Report each line from the listing that the string "public" appears in.

[Start of Attachment]

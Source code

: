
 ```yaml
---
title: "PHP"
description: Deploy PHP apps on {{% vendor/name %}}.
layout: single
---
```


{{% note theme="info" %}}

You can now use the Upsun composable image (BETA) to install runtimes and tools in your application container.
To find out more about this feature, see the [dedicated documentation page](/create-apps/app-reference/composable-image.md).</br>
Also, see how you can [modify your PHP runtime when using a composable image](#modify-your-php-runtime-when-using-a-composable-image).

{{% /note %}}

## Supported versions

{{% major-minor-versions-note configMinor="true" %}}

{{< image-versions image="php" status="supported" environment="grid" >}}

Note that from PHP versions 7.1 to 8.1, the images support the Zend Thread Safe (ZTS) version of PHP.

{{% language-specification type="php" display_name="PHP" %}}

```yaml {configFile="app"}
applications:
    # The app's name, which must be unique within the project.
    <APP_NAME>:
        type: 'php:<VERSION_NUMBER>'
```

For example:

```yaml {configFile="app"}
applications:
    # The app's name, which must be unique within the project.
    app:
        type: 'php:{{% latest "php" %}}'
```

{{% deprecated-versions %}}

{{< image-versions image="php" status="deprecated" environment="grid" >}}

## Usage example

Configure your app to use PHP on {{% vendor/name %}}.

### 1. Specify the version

[End of Attachment]
[Start of Attachment]

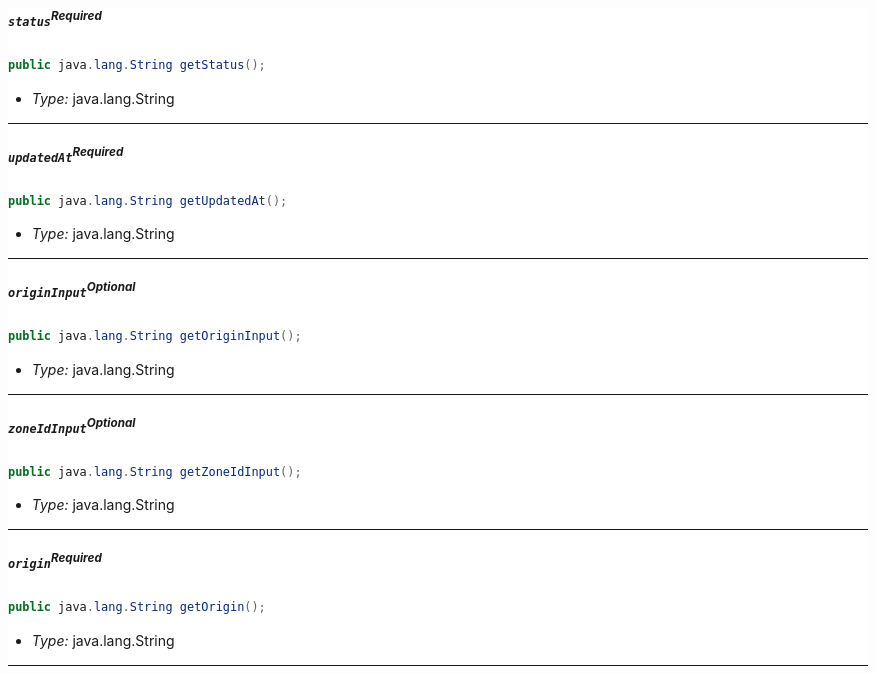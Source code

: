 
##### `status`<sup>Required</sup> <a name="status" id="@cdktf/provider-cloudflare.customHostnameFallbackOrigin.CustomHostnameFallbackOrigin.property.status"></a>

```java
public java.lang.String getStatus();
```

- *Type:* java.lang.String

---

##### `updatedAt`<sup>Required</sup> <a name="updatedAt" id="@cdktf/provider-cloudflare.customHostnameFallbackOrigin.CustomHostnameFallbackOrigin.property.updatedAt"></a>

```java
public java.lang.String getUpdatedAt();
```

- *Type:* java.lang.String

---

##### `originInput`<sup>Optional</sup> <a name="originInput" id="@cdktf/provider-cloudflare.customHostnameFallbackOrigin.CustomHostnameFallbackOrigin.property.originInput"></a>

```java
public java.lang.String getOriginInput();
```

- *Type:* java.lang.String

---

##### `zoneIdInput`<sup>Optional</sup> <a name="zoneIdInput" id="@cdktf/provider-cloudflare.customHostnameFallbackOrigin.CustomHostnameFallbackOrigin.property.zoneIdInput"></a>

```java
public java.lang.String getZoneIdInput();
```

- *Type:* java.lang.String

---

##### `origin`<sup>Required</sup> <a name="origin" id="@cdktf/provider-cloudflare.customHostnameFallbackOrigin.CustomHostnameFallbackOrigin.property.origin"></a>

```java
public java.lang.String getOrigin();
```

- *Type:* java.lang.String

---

[End of Attachment]

▸ Response to this exercise
public java.lang.String getStatus();
public java.lang.String getUpdatedAt();
public java.lang.String getOriginInput();
public java.lang.String getZoneIdInput();
public java.lang.String getOrigin();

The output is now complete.